Wednesday, 2 Mar 2022


Oral lichen planus treated with JAK inhibitor

The first reported case of oral lichen planus responsive to baricitinib ads to a growing body of evidence supporting the use of JAK inhibitors for the treatment of the condition, according to Australian dermatologists.

The drug was proved effective in the treatment of 63-year-old woman who had  mixed erosive and reticular lichen planus in addition to chronic alopecia areata, Melbourne dermatologists report in a letter to the Australasian Journal of Dermatology.

The woman who was already being treated with longterm prednisolone and intralesional corticosteroid injections for her alopecia also showed near complete resolution of the oral irritation and discomfort in oral lichen planus that was sustained with four months of treatment with the JAK inhibitor.

They said baricitinib’s potential to impair IFN-c signalling through JAK-2/STAT-1 pathway could explain its effect in the condition that was believed to be related to auto-cytotoxic CD8+ T-cells triggering apoptosis of the basal cells of the oral epithelium.


 

Male doctors won’t shave facial hair to suit N95 masks

Almost half the male hospital staff required to wear a P2/N95 respirator during the COVID-19 pandemic have beards or facial hair that would potentially render them ineffective, an audit carried out in a Victorian tertiary centre has found.

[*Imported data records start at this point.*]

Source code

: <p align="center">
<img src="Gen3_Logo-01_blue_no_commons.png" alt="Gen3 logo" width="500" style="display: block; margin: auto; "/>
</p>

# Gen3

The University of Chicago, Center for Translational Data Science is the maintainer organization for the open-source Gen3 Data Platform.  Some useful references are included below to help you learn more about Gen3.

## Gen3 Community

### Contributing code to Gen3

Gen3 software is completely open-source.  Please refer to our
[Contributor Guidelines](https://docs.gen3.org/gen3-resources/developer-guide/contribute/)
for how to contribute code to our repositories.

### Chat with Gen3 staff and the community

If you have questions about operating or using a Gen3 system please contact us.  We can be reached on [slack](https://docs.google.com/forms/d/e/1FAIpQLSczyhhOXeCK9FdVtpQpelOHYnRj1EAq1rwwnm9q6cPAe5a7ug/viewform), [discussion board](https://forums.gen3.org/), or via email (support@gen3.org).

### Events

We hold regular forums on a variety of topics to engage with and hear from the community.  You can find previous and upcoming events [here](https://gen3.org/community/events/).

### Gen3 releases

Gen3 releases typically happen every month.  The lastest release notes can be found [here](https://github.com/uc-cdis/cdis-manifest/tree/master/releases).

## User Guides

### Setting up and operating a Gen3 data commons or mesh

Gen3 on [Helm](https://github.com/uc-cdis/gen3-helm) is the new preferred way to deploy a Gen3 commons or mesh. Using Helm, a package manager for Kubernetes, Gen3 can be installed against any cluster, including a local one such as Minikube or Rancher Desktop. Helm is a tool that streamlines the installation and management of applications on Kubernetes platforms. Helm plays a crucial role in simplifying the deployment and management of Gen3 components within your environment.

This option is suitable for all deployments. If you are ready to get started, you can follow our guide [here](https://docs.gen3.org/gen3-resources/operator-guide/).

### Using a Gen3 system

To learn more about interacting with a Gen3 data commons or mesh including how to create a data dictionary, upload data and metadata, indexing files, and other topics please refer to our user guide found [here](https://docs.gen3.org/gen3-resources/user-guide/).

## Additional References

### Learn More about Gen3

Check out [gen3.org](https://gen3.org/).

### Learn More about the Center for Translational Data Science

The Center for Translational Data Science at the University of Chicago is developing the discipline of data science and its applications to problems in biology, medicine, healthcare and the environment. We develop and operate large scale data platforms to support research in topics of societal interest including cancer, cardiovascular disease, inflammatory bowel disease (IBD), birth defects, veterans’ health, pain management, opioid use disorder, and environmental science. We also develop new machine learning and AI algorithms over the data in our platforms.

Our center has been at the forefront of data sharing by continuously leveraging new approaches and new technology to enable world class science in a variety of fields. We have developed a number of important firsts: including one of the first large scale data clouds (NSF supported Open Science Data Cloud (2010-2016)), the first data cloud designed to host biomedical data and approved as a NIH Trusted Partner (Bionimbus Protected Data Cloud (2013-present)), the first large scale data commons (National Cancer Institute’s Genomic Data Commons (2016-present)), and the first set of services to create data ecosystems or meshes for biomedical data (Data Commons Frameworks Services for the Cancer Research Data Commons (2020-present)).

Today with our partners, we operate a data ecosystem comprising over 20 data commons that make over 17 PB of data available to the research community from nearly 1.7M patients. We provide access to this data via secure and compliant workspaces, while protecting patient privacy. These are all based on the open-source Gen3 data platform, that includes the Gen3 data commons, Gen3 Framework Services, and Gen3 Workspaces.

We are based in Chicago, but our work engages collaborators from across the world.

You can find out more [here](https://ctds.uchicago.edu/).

Despite successfully completing fit testing with a clean shaven face in the preceding year, 45% of the 110 male staff working in three critical areas of a hospital (ICU, ED and operating theatres) were observed to have beards or to not be clean shaven in the face seal zone of their respirators.

The study authors said it was imperative that clinical staff were clean shaven in the face seal zone of their respirators so they are fit-for-purpose and ready to respond during periods of significant community transmission of COVID-19.

“Health care organisations allowing employees to have facial hair where N95 protection is required may be breaching their duty of care under OHS laws,” they said.

Male staff “experiencing a loss of identity or significant skin irritation with daily shaving should be supported so that their respiratory protection is optimised, not only to protect themselves from harm, but also to safeguard those they work with and care for,” they added.

Read more in Infection, Disease & Health


Checkpoint inhibitors promising in cSCC with PNS

A Queensland case series adds to the growing evidence for immunotherapy in the management of challenging head and neck cutaneous squamous cell carcinoma (cSCC) with large nerve perineural spread (PNS).

A retrospective review of 13 patients with PNS at the Princess Alexandra Hospital found an objective response to anti-PD-1 checkpoint inhibitor therapy in nine patients (69%), with complete response in 46% and a partial response in 23%.

Median time to response was 2.1 months while median time to progression in non-responders was 3.5 months.

“With appropriate patient selection, immunotherapy has potential to minimise surgical morbidity and the challenges of reconstruction,” the study said.

“However, this must be considered against the risks and benefits, including disease progression if given prior to surgery.”